Saved entries
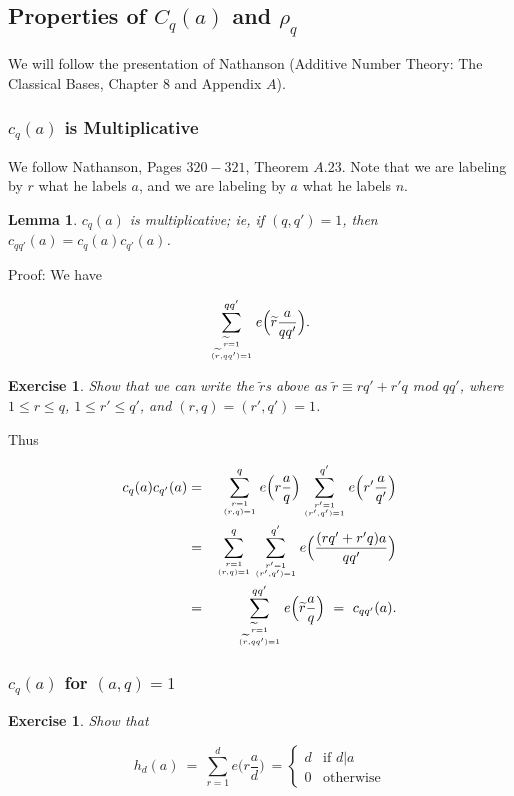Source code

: \documentclass[12pt,letterpaper]{report}
\newcommand\be{\begin{equation}}
\newcommand\ee{\end{equation}}
\newcommand\bea{\begin{eqnarray}}
\newcommand\eea{\end{eqnarray}}
\newtheorem{lem}[thm]{Lemma}
\newtheorem{exe}[thm]{Exercise}
\newcommand{\twocase}[5]{#1 \begin{cases} #2 & \text{#3}\\ #4
&\text{#5} \end{cases}   }
\begin{document}
\subsection{Properties of $C_q(a)$ and $\rho_q$}

We will follow the presentation of Nathanson (Additive Number
Theory: The Classical Bases, Chapter $8$ and Appendix $A$).

\subsubsection{$c_q(a)$ is Multiplicative}

We follow Nathanson, Pages $320-321$, Theorem $A.23$. Note that we
are labeling by $r$ what he labels $a$, and we are labeling by $a$
what he labels $n$.

\begin{lem} $c_q(a)$ is multiplicative; ie, if $(q,q') = 1$, then
$c_{qq'}(a) = c_q(a)c_{q'}(a)$. \end{lem}

Proof: We have

\be \sum_{\widetilde{r}=1 \atop (\widetilde{r},qq') = 1}^{qq'}
e\Big( \widetilde{r} \frac{a}{qq'} \Big). \ee

\begin{exe} Show that we can write the $\widetilde{r}$s above as
$\widetilde{r} \equiv rq' + r'q$ mod $qq'$, where $1 \le r \le q$,
$1 \le r' \le q'$, and $(r,q) = (r',q') = 1$. \end{exe}

Thus

\bea c_q(a)c_{q'}(a) &=& \sum_{r = 1 \atop (r,q)=1}^q e\Big(r
\frac{a}{q} \Big) \sum_{r' = 1 \atop (r',q')=1}^{q'} e\Big(r'
\frac{a}{q'} \Big) \nonumber\\ &=& \sum_{r = 1 \atop (r,q)=1}^q
\sum_{r' = 1 \atop (r',q')=1}^{q'} e\Big( \frac{(rq' + r'q)a}{qq'}
\Big) \nonumber\\ &=& \sum_{\widetilde{r} = 1 \atop
(\widetilde{r},qq')=1}^{qq'} e\Big( \widetilde{r}\frac{a}{q} \Big)
\ = \ c_{qq'}(a). \eea


\subsubsection{$c_q(a)$ for $(a,q) = 1$}

\begin{exe} Show that

\be \twocase{h_d(a) \ = \  \sum_{r=1}^d e\Big( r\frac{a}{d} \Big)
\ = }{d}{if $d|a$}{0}{otherwise} \ee

\end{exe}
\end{document}
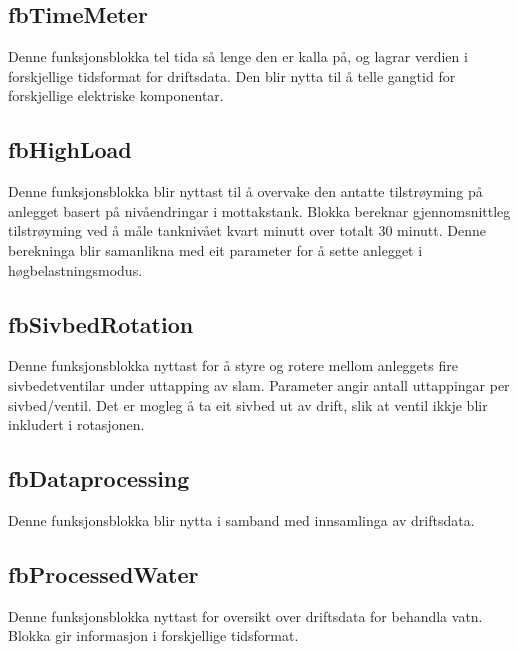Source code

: \subsection{fbTimeMeter}
Denne funksjonsblokka tel tida så lenge den er kalla på, og lagrar verdien i forskjellige tidsformat for driftsdata.
Den blir nytta til å telle gangtid for forskjellige elektriske komponentar.

\newpage

\subsection{fbHighLoad}
Denne funksjonsblokka blir nyttast til å overvake den antatte tilstrøyming på anlegget basert på nivåendringar i mottakstank.
Blokka bereknar gjennomsnittleg tilstrøyming ved å måle tanknivået kvart minutt over totalt 30 minutt.
Denne berekninga blir samanlikna med eit parameter for å sette anlegget i høgbelastningsmodus.

\subsection{fbSivbedRotation}
Denne funksjonsblokka nyttast for å styre og rotere mellom anleggets fire sivbedetventilar under uttapping av slam. 
Parameter angir antall uttappingar per sivbed/ventil.
Det er mogleg å ta eit sivbed ut av drift, slik at ventil ikkje blir inkludert i rotasjonen.

\subsection{fbDataprocessing}
Denne funksjonsblokka blir nytta i samband med innsamlinga av driftsdata. 

\subsection{fbProcessedWater}
Denne funksjonsblokka nyttast for oversikt over driftsdata for behandla vatn. 
Blokka gir informasjon i forskjellige tidsformat.

\newpage

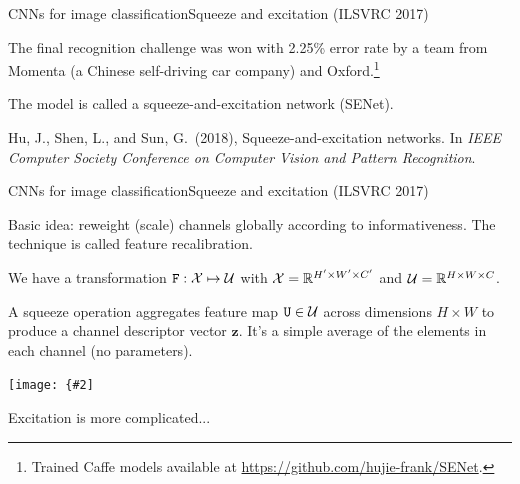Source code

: \documentclass{beamer}
\renewcommand{\vec}[1]{\boldsymbol{#1}}
\newcommand{\mat}[1]{\mathtt{#1}}
\def\Rset{\mathbb{R}}
\newcommand{\myfig}[3]{\centerline{\texttt{[image: \{\#2]}}}
\begin{document}
\begin{frame}{CNNs for image classification}{Squeeze and excitation (ILSVRC 2017)}

  The final recognition challenge was won with 2.25\% error rate by a
  team from Momenta (a Chinese self-driving car company) and
  Oxford.\footnote{Trained Caffe models available at
    \url{https://github.com/hujie-frank/SENet}.}

  \medskip

  The model is called a squeeze-and-excitation network (SENet).
  
  \medskip

  Hu, J., Shen, L., and Sun, G.\ (2018), Squeeze-and-excitation
  networks.  In \textit{IEEE Computer Society Conference on Computer
    Vision and Pattern Recognition}.

\end{frame}


\begin{frame}{CNNs for image classification}{Squeeze and excitation (ILSVRC 2017)}

  Basic idea: reweight (scale) channels globally according to
  informativeness. The technique is called \alert{feature
    recalibration}.

  \medskip

  We have a transformation $\mat{F} : {\cal X} \mapsto {\cal U}$ with
  ${\cal X} = \Rset^{H' \times W' \times C'}$ and ${\cal U} =
  \Rset^{H\times W\times C}$.

  \medskip

  A \alert{squeeze} operation aggregates feature map $\mat{U} \in
  {\cal U}$ across dimensions $H \times W$ to produce a \alert{channel
    descriptor} vector $\vec{z}$. It's a simple average of the
  elements in each channel (no parameters).

  \medskip
  
  \myfig{4in}{hu-fig1}{Hu, Shen, and Sun (2018), Fig.\ 1}

  \medskip

  Excitation is more complicated...
  
\end{frame}
\end{document}
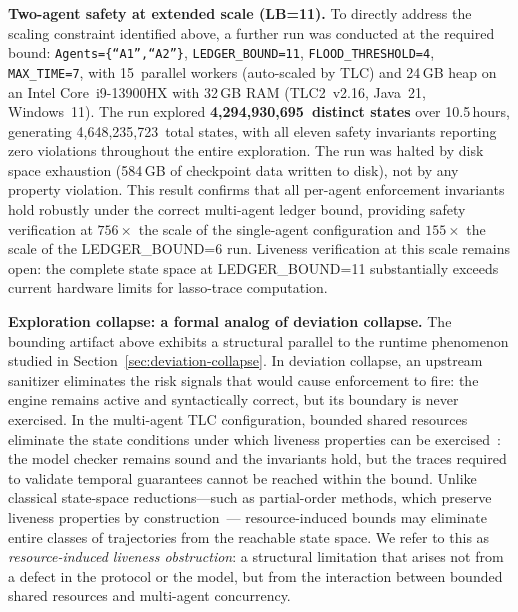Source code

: \documentclass[11pt]{article}
\theoremstyle{definition}
\begin{document}
\smallskip
\noindent\textbf{Two-agent safety at extended scale (LB=11).}
To directly address the scaling constraint identified above, a further run was
conducted at the required bound:
\texttt{Agents=\{``A1'',``A2''\}}, \texttt{LEDGER\_BOUND=11},
\texttt{FLOOD\_THRESHOLD=4}, \texttt{MAX\_TIME=7},
with 15~parallel workers (auto-scaled by TLC) and 24\,GB heap on an
Intel Core~i9-13900HX with 32\,GB RAM
(TLC2~v2.16, Java~21, Windows~11).
The run explored \textbf{4,294,930,695~distinct states} over
10.5\,hours, generating 4,648,235,723~total states,
with all eleven safety invariants reporting zero violations
throughout the entire exploration.
The run was halted by disk space exhaustion
(584\,GB of checkpoint data written to disk),
not by any property violation.
This result confirms that all per-agent enforcement invariants hold robustly
under the correct multi-agent ledger bound, providing safety verification at
$756\times$ the scale of the single-agent configuration and
$155\times$ the scale of the LEDGER\_BOUND=6 run.
Liveness verification at this scale remains open: the complete state space
at LEDGER\_BOUND=11 substantially exceeds current hardware limits for
lasso-trace computation.

\smallskip
\noindent\textbf{Exploration collapse: a formal analog of deviation collapse.}
The bounding artifact above exhibits a structural parallel to the runtime
phenomenon studied in Section~\ref{sec:deviation-collapse}.
In deviation collapse, an upstream sanitizer eliminates the risk signals that
would cause enforcement to fire: the engine remains active and syntactically
correct, but its boundary is never exercised.
In the multi-agent TLC configuration, bounded shared resources eliminate the
state conditions under which liveness properties can be
exercised~\cite{pnueli1977temporal, alpern1985defining}:
the model checker remains sound and the invariants hold, but the traces
required to validate temporal guarantees cannot be reached within the bound.
Unlike classical state-space reductions---such as partial-order methods,
which preserve liveness properties by construction~\cite{baier2008principles}---
resource-induced bounds may eliminate entire classes of trajectories from the
reachable state space.
We refer to this as \emph{resource-induced liveness obstruction}:
a structural limitation that arises not from a defect in the protocol or the
model, but from the interaction between bounded shared resources and
multi-agent concurrency.
\end{document}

### [Exercise goal]
Would you set down the entries exactly as given, minus their pictures?

### [Solution to this problem]
Source code

: \documentclass[12pt,letterpaper]{report}
\newcommand\be{\begin{equation}}
\newcommand\ee{\end{equation}}
\newcommand\bea{\begin{eqnarray}}
\newcommand\eea{\end{eqnarray}}
\newtheorem{lem}[thm]{Lemma}
\newtheorem{exe}[thm]{Exercise}
\newcommand{\twocase}[5]{#1 \begin{cases} #2 & \text{#3}\\ #4
&\text{#5} \end{cases}   }
\begin{document}
\subsection{Properties of $C_q(a)$ and $\rho_q$}

We will follow the presentation of Nathanson (Additive Number
Theory: The Classical Bases, Chapter $8$ and Appendix $A$).

\subsubsection{$c_q(a)$ is Multiplicative}

We follow Nathanson, Pages $320-321$, Theorem $A.23$. Note that we
are labeling by $r$ what he labels $a$, and we are labeling by $a$
what he labels $n$.

\begin{lem} $c_q(a)$ is multiplicative; ie, if $(q,q') = 1$, then
$c_{qq'}(a) = c_q(a)c_{q'}(a)$. \end{lem}

Proof: We have

\be \sum_{\widetilde{r}=1 \atop (\widetilde{r},qq') = 1}^{qq'}
e\Big( \widetilde{r} \frac{a}{qq'} \Big). \ee

\begin{exe} Show that we can write the $\widetilde{r}$s above as
$\widetilde{r} \equiv rq' + r'q$ mod $qq'$, where $1 \le r \le q$,
$1 \le r' \le q'$, and $(r,q) = (r',q') = 1$. \end{exe}

Thus

\bea c_q(a)c_{q'}(a) &=& \sum_{r = 1 \atop (r,q)=1}^q e\Big(r
\frac{a}{q} \Big) \sum_{r' = 1 \atop (r',q')=1}^{q'} e\Big(r'
\frac{a}{q'} \Big) \nonumber\\ &=& \sum_{r = 1 \atop (r,q)=1}^q
\sum_{r' = 1 \atop (r',q')=1}^{q'} e\Big( \frac{(rq' + r'q)a}{qq'}
\Big) \nonumber\\ &=& \sum_{\widetilde{r} = 1 \atop
(\widetilde{r},qq')=1}^{qq'} e\Big( \widetilde{r}\frac{a}{q} \Big)
\ = \ c_{qq'}(a). \eea


\subsubsection{$c_q(a)$ for $(a,q) = 1$}

\begin{exe} Show that

\be \twocase{h_d(a) \ = \  \sum_{r=1}^d e\Big( r\frac{a}{d} \Big)
\ = }{d}{if $d|a$}{0}{otherwise} \ee

\end{exe}
\end{document}
Source code

: \subsection{fbTimeMeter}
Denne funksjonsblokka tel tida så lenge den er kalla på, og lagrar verdien i forskjellige tidsformat for driftsdata.
Den blir nytta til å telle gangtid for forskjellige elektriske komponentar.

\newpage

\subsection{fbHighLoad}
Denne funksjonsblokka blir nyttast til å overvake den antatte tilstrøyming på anlegget basert på nivåendringar i mottakstank.
Blokka bereknar gjennomsnittleg tilstrøyming ved å måle tanknivået kvart minutt over totalt 30 minutt.
Denne berekninga blir samanlikna med eit parameter for å sette anlegget i høgbelastningsmodus.

\subsection{fbSivbedRotation}
Denne funksjonsblokka nyttast for å styre og rotere mellom anleggets fire sivbedetventilar under uttapping av slam. 
Parameter angir antall uttappingar per sivbed/ventil.
Det er mogleg å ta eit sivbed ut av drift, slik at ventil ikkje blir inkludert i rotasjonen.

\subsection{fbDataprocessing}
Denne funksjonsblokka blir nytta i samband med innsamlinga av driftsdata. 

\subsection{fbProcessedWater}
Denne funksjonsblokka nyttast for oversikt over driftsdata for behandla vatn. 
Blokka gir informasjon i forskjellige tidsformat.

\newpage

Source code

: \documentclass{beamer}
\renewcommand{\vec}[1]{\boldsymbol{#1}}
\newcommand{\mat}[1]{\mathtt{#1}}
\def\Rset{\mathbb{R}}
\newcommand{\myfig}[3]{\centerline{\texttt{[image: \{\#2]}}}
\begin{document}
\begin{frame}{CNNs for image classification}{Squeeze and excitation (ILSVRC 2017)}

  The final recognition challenge was won with 2.25\% error rate by a
  team from Momenta (a Chinese self-driving car company) and
  Oxford.\footnote{Trained Caffe models available at
    \url{https://github.com/hujie-frank/SENet}.}

  \medskip

  The model is called a squeeze-and-excitation network (SENet).
  
  \medskip

  Hu, J., Shen, L., and Sun, G.\ (2018), Squeeze-and-excitation
  networks.  In \textit{IEEE Computer Society Conference on Computer
    Vision and Pattern Recognition}.

\end{frame}


\begin{frame}{CNNs for image classification}{Squeeze and excitation (ILSVRC 2017)}

  Basic idea: reweight (scale) channels globally according to
  informativeness. The technique is called \alert{feature
    recalibration}.

  \medskip

  We have a transformation $\mat{F} : {\cal X} \mapsto {\cal U}$ with
  ${\cal X} = \Rset^{H' \times W' \times C'}$ and ${\cal U} =
  \Rset^{H\times W\times C}$.

  \medskip

  A \alert{squeeze} operation aggregates feature map $\mat{U} \in
  {\cal U}$ across dimensions $H \times W$ to produce a \alert{channel
    descriptor} vector $\vec{z}$. It's a simple average of the
  elements in each channel (no parameters).

  \medskip
  
  \myfig{4in}{hu-fig1}{Hu, Shen, and Sun (2018), Fig.\ 1}

  \medskip

  Excitation is more complicated...
  
\end{frame}
\end{document}
Source code

: \documentclass[11pt]{article}
\theoremstyle{definition}
\begin{document}
\smallskip
\noindent\textbf{Two-agent safety at extended scale (LB=11).}
To directly address the scaling constraint identified above, a further run was
conducted at the required bound:
\texttt{Agents=\{``A1'',``A2''\}}, \texttt{LEDGER\_BOUND=11},
\texttt{FLOOD\_THRESHOLD=4}, \texttt{MAX\_TIME=7},
with 15~parallel workers (auto-scaled by TLC) and 24\,GB heap on an
Intel Core~i9-13900HX with 32\,GB RAM
(TLC2~v2.16, Java~21, Windows~11).
The run explored \textbf{4,294,930,695~distinct states} over
10.5\,hours, generating 4,648,235,723~total states,
with all eleven safety invariants reporting zero violations
throughout the entire exploration.
The run was halted by disk space exhaustion
(584\,GB of checkpoint data written to disk),
not by any property violation.
This result confirms that all per-agent enforcement invariants hold robustly
under the correct multi-agent ledger bound, providing safety verification at
$756\times$ the scale of the single-agent configuration and
$155\times$ the scale of the LEDGER\_BOUND=6 run.
Liveness verification at this scale remains open: the complete state space
at LEDGER\_BOUND=11 substantially exceeds current hardware limits for
lasso-trace computation.

\smallskip
\noindent\textbf{Exploration collapse: a formal analog of deviation collapse.}
The bounding artifact above exhibits a structural parallel to the runtime
phenomenon studied in Section~\ref{sec:deviation-collapse}.
In deviation collapse, an upstream sanitizer eliminates the risk signals that
would cause enforcement to fire: the engine remains active and syntactically
correct, but its boundary is never exercised.
In the multi-agent TLC configuration, bounded shared resources eliminate the
state conditions under which liveness properties can be
exercised~\cite{pnueli1977temporal, alpern1985defining}:
the model checker remains sound and the invariants hold, but the traces
required to validate temporal guarantees cannot be reached within the bound.
Unlike classical state-space reductions---such as partial-order methods,
which preserve liveness properties by construction~\cite{baier2008principles}---
resource-induced bounds may eliminate entire classes of trajectories from the
reachable state space.
We refer to this as \emph{resource-induced liveness obstruction}:
a structural limitation that arises not from a defect in the protocol or the
model, but from the interaction between bounded shared resources and
multi-agent concurrency.
\end{document}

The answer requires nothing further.